- ABOUT THIS TASK -
Among the lines of this material, find those holding the word "Configuration" and report how many there are, with nothing added.

DATA SECTION section start

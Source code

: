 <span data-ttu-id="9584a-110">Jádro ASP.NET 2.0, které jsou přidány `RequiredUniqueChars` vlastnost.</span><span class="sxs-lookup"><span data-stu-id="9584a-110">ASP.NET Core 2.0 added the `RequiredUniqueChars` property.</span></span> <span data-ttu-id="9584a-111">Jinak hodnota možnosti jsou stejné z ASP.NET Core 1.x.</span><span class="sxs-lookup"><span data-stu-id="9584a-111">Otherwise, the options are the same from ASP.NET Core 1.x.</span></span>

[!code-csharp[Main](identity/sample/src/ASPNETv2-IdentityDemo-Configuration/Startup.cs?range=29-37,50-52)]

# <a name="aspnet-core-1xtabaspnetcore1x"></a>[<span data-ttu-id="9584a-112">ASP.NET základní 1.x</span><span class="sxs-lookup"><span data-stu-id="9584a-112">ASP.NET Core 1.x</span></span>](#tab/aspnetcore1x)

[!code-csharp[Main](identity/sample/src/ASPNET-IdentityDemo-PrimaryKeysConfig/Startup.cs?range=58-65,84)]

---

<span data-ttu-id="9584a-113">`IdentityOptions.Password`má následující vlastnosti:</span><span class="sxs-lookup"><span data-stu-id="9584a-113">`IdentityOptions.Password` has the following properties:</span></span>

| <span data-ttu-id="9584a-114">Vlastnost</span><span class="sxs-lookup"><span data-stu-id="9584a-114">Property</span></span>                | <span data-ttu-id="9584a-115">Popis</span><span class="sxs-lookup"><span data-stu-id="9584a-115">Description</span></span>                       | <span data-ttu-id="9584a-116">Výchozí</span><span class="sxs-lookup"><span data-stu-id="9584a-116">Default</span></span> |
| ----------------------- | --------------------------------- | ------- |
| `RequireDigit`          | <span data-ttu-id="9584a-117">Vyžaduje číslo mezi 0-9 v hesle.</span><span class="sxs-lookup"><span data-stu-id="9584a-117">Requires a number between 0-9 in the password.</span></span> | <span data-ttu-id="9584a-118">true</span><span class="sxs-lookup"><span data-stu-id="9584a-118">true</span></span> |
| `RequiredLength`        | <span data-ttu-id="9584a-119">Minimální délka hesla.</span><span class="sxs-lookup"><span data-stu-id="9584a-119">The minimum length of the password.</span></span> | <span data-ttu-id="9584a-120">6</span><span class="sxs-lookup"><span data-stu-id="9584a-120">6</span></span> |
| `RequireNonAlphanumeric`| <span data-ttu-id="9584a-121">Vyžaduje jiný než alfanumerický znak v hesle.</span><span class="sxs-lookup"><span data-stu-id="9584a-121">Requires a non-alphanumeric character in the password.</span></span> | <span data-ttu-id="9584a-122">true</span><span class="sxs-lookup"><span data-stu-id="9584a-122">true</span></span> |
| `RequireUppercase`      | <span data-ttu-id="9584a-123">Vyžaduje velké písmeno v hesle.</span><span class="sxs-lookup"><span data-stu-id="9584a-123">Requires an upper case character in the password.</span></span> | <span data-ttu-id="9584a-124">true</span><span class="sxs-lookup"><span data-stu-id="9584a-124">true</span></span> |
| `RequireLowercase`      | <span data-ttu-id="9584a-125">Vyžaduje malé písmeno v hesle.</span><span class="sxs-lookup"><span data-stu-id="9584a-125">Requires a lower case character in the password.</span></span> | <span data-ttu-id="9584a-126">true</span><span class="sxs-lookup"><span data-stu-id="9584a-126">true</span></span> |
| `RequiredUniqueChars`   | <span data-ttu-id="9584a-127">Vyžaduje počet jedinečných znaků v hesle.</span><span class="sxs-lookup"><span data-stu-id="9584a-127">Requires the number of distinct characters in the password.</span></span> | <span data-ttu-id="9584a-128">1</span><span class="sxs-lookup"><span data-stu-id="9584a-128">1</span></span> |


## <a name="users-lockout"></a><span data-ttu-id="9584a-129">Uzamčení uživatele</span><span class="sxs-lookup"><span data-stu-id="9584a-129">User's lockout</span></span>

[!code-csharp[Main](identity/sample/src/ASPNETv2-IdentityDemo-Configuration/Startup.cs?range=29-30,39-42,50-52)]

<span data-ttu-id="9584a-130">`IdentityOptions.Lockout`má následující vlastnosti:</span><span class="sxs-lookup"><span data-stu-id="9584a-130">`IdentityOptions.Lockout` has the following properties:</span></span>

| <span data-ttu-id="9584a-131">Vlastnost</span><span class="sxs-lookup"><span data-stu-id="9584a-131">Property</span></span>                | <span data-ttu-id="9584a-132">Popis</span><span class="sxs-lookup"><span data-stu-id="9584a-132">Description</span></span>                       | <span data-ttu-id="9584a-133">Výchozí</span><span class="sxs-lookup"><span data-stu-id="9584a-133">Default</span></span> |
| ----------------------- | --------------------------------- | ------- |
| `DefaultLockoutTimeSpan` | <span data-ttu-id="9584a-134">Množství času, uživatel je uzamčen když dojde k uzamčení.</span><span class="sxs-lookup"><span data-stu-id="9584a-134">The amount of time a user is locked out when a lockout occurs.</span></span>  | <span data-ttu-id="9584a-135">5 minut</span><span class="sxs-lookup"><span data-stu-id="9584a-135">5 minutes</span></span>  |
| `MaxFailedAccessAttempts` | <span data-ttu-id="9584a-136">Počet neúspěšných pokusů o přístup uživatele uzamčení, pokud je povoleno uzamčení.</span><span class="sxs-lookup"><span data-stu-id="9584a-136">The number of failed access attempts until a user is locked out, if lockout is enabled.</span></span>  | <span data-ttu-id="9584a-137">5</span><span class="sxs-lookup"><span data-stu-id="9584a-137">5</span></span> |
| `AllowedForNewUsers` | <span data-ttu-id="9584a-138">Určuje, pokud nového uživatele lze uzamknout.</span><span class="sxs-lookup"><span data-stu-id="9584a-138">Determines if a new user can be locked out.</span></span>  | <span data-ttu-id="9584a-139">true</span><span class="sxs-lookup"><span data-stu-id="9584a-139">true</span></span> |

DATA SECTION section end

- TASK OUTPUT -
2